● **TASK TO COMPLETE**:
Leave out the pictures and output the data verbatim.

== RECORDED INFORMATION ==

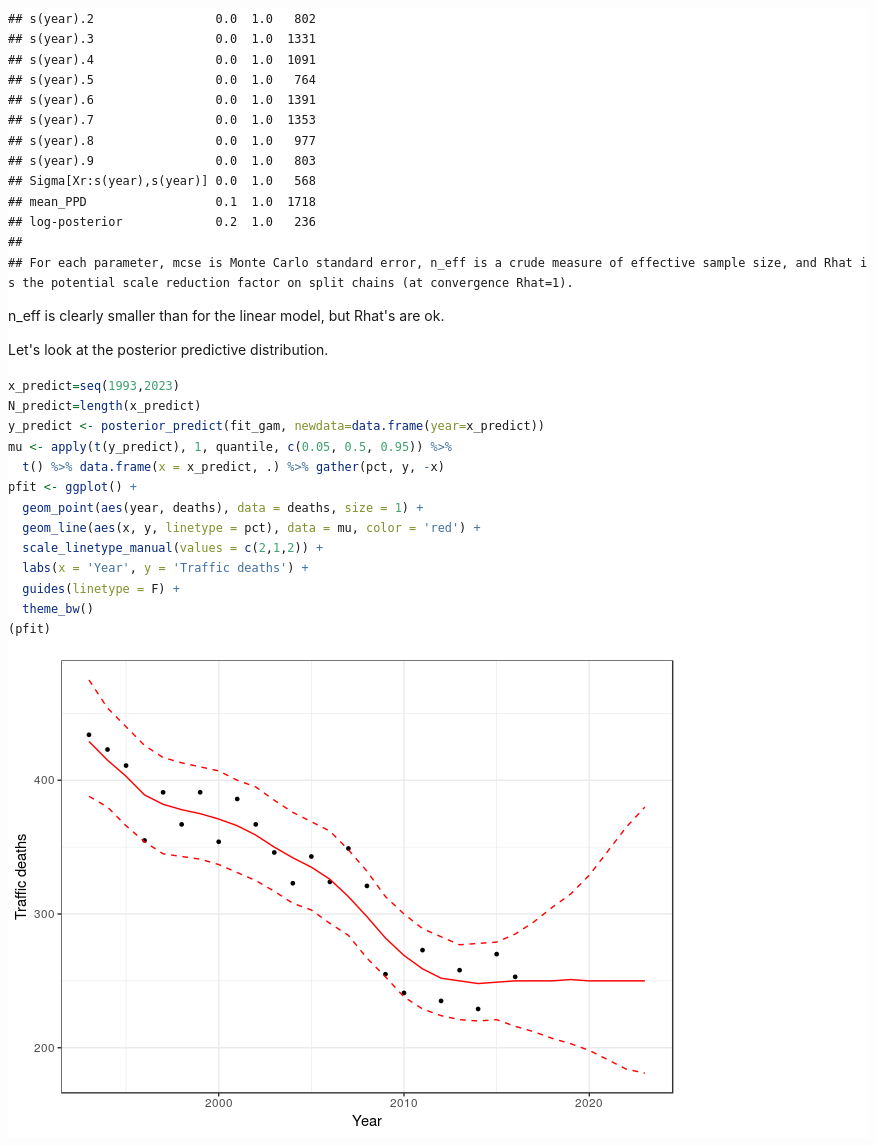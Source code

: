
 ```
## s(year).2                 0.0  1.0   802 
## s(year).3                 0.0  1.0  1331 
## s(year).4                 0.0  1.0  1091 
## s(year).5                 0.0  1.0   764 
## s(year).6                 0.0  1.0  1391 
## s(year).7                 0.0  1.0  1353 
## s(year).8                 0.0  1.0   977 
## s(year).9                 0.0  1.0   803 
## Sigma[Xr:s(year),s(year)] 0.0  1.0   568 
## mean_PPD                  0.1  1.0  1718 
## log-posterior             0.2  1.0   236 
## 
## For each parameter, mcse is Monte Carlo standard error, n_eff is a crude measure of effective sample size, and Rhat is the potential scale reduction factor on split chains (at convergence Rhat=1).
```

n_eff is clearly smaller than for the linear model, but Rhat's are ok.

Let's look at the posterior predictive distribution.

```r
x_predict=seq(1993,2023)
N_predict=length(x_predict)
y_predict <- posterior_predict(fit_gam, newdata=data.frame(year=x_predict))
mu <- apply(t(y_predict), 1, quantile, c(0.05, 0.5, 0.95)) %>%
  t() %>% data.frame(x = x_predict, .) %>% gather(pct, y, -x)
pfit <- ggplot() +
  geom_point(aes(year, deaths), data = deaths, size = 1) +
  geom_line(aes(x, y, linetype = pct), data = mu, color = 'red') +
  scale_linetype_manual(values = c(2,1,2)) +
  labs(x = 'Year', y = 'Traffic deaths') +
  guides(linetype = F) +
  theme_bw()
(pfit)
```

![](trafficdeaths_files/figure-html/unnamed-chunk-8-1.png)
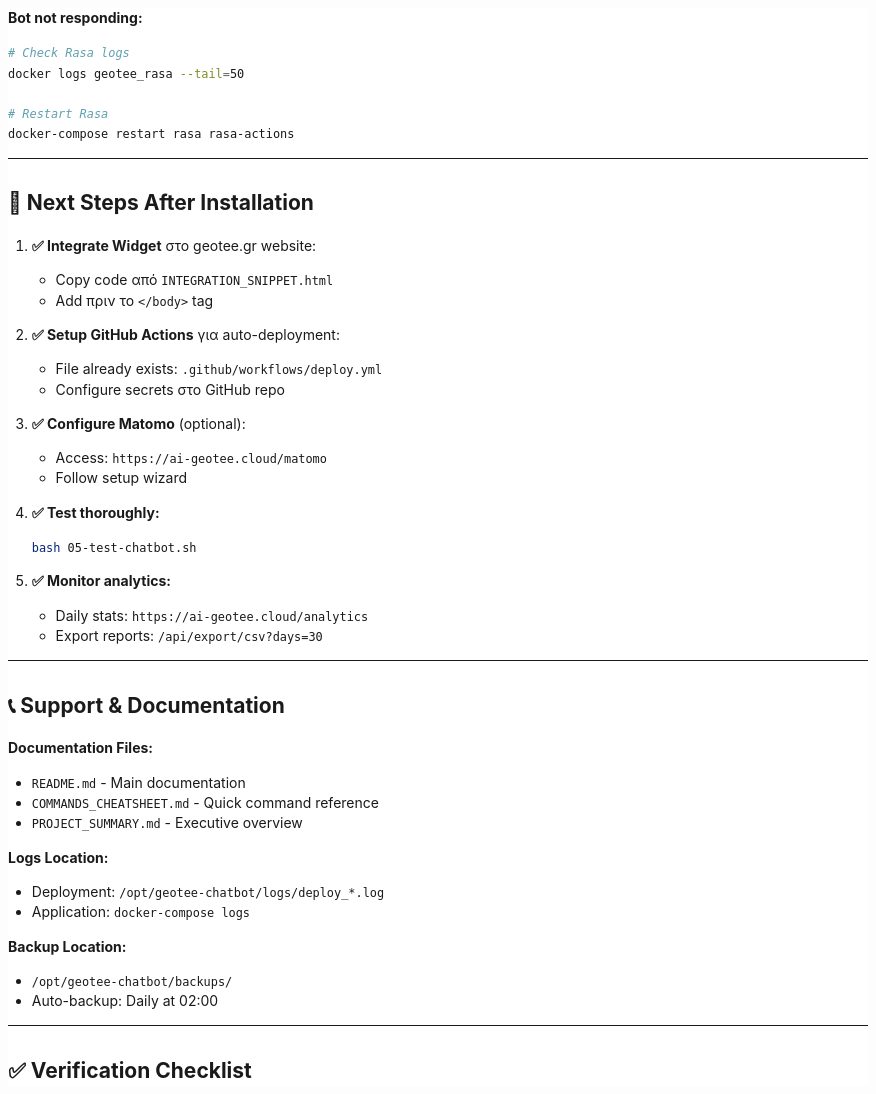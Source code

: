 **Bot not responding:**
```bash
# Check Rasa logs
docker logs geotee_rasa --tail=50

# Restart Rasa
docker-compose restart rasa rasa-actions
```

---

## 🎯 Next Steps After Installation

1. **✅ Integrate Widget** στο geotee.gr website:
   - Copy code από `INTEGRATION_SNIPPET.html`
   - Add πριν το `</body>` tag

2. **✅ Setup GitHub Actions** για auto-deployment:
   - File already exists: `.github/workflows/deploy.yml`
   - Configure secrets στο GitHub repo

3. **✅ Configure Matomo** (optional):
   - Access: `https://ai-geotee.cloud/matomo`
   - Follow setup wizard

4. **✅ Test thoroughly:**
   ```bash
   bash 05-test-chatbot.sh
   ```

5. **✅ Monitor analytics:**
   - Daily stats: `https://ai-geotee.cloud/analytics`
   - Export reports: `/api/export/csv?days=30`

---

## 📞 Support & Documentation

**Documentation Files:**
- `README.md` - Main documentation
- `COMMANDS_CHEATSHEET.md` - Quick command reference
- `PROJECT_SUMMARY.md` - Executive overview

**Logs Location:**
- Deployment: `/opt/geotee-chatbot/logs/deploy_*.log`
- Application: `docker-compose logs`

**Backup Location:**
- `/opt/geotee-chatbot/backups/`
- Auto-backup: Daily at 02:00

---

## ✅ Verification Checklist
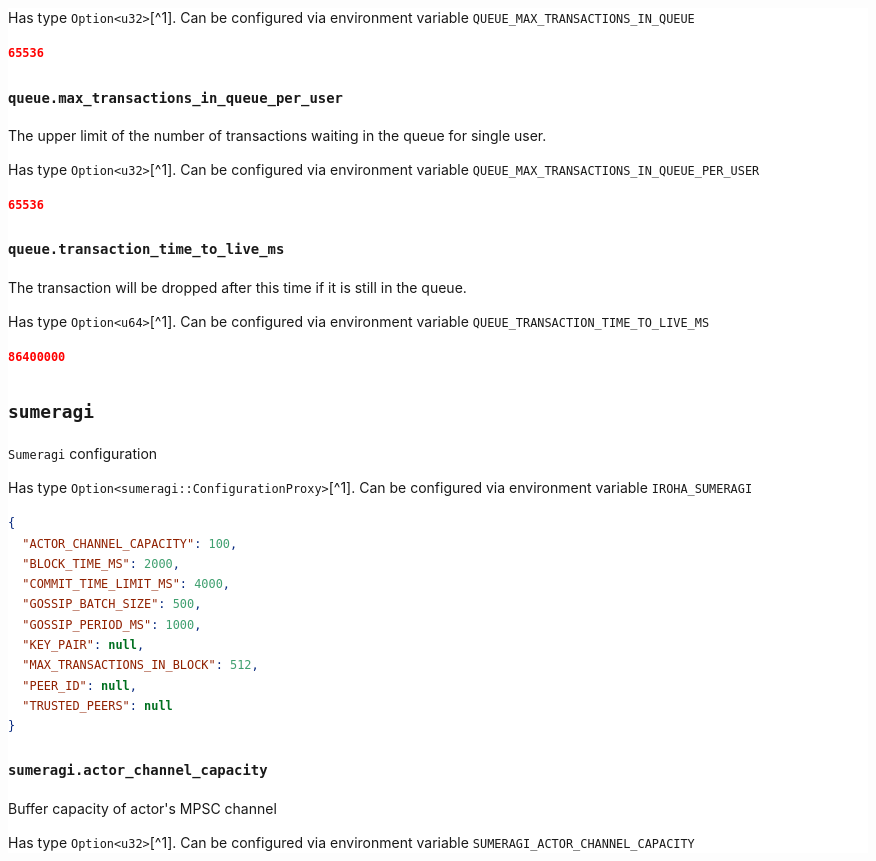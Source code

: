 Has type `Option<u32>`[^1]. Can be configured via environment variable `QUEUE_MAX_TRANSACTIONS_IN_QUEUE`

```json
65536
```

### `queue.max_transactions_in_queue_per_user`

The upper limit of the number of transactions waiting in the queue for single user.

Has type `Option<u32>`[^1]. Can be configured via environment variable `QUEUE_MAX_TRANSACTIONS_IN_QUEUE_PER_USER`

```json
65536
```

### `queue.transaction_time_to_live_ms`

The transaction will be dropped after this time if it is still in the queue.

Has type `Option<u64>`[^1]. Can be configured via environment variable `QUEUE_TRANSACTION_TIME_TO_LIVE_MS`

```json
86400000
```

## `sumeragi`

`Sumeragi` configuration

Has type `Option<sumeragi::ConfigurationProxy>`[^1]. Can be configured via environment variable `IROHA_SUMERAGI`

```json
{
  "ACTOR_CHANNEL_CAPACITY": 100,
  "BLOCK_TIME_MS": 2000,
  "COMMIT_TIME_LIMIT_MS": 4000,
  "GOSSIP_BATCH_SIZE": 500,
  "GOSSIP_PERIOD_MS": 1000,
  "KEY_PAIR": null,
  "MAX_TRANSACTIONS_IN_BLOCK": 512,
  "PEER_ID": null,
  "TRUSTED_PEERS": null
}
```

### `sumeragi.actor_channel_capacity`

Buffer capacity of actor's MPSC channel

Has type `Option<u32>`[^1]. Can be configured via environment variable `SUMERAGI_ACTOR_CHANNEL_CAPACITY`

===

● **RESULT FOR THIS TASK**:
Source code

:
 ```
## s(year).2                 0.0  1.0   802 
## s(year).3                 0.0  1.0  1331 
## s(year).4                 0.0  1.0  1091 
## s(year).5                 0.0  1.0   764 
## s(year).6                 0.0  1.0  1391 
## s(year).7                 0.0  1.0  1353 
## s(year).8                 0.0  1.0   977 
## s(year).9                 0.0  1.0   803 
## Sigma[Xr:s(year),s(year)] 0.0  1.0   568 
## mean_PPD                  0.1  1.0  1718 
## log-posterior             0.2  1.0   236 
## 
## For each parameter, mcse is Monte Carlo standard error, n_eff is a crude measure of effective sample size, and Rhat is the potential scale reduction factor on split chains (at convergence Rhat=1).
```

n_eff is clearly smaller than for the linear model, but Rhat's are ok.

Let's look at the posterior predictive distribution.

```r
x_predict=seq(1993,2023)
N_predict=length(x_predict)
y_predict <- posterior_predict(fit_gam, newdata=data.frame(year=x_predict))
mu <- apply(t(y_predict), 1, quantile, c(0.05, 0.5, 0.95)) %>%
  t() %>% data.frame(x = x_predict, .) %>% gather(pct, y, -x)
pfit <- ggplot() +
  geom_point(aes(year, deaths), data = deaths, size = 1) +
  geom_line(aes(x, y, linetype = pct), data = mu, color = 'red') +
  scale_linetype_manual(values = c(2,1,2)) +
  labs(x = 'Year', y = 'Traffic deaths') +
  guides(linetype = F) +
  theme_bw()
(pfit)
```

![](trafficdeaths_files/figure-html/unnamed-chunk-8-1.png)
Source code

: **Bot not responding:**
```bash
# Check Rasa logs
docker logs geotee_rasa --tail=50

# Restart Rasa
docker-compose restart rasa rasa-actions
```

---

## 🎯 Next Steps After Installation

1. **✅ Integrate Widget** στο geotee.gr website:
   - Copy code από `INTEGRATION_SNIPPET.html`
   - Add πριν το `</body>` tag

2. **✅ Setup GitHub Actions** για auto-deployment:
   - File already exists: `.github/workflows/deploy.yml`
   - Configure secrets στο GitHub repo

3. **✅ Configure Matomo** (optional):
   - Access: `https://ai-geotee.cloud/matomo`
   - Follow setup wizard

4. **✅ Test thoroughly:**
   ```bash
   bash 05-test-chatbot.sh
   ```

5. **✅ Monitor analytics:**
   - Daily stats: `https://ai-geotee.cloud/analytics`
   - Export reports: `/api/export/csv?days=30`

---

## 📞 Support & Documentation

**Documentation Files:**
- `README.md` - Main documentation
- `COMMANDS_CHEATSHEET.md` - Quick command reference
- `PROJECT_SUMMARY.md` - Executive overview

**Logs Location:**
- Deployment: `/opt/geotee-chatbot/logs/deploy_*.log`
- Application: `docker-compose logs`

**Backup Location:**
- `/opt/geotee-chatbot/backups/`
- Auto-backup: Daily at 02:00

---

## ✅ Verification Checklist
Source code

: Has type `Option<u32>`[^1]. Can be configured via environment variable `QUEUE_MAX_TRANSACTIONS_IN_QUEUE`

```json
65536
```

### `queue.max_transactions_in_queue_per_user`

The upper limit of the number of transactions waiting in the queue for single user.

Has type `Option<u32>`[^1]. Can be configured via environment variable `QUEUE_MAX_TRANSACTIONS_IN_QUEUE_PER_USER`

```json
65536
```

### `queue.transaction_time_to_live_ms`

The transaction will be dropped after this time if it is still in the queue.

Has type `Option<u64>`[^1]. Can be configured via environment variable `QUEUE_TRANSACTION_TIME_TO_LIVE_MS`

```json
86400000
```

## `sumeragi`

`Sumeragi` configuration

Has type `Option<sumeragi::ConfigurationProxy>`[^1]. Can be configured via environment variable `IROHA_SUMERAGI`

```json
{
  "ACTOR_CHANNEL_CAPACITY": 100,
  "BLOCK_TIME_MS": 2000,
  "COMMIT_TIME_LIMIT_MS": 4000,
  "GOSSIP_BATCH_SIZE": 500,
  "GOSSIP_PERIOD_MS": 1000,
  "KEY_PAIR": null,
  "MAX_TRANSACTIONS_IN_BLOCK": 512,
  "PEER_ID": null,
  "TRUSTED_PEERS": null
}
```

### `sumeragi.actor_channel_capacity`

Buffer capacity of actor's MPSC channel

Has type `Option<u32>`[^1]. Can be configured via environment variable `SUMERAGI_ACTOR_CHANNEL_CAPACITY`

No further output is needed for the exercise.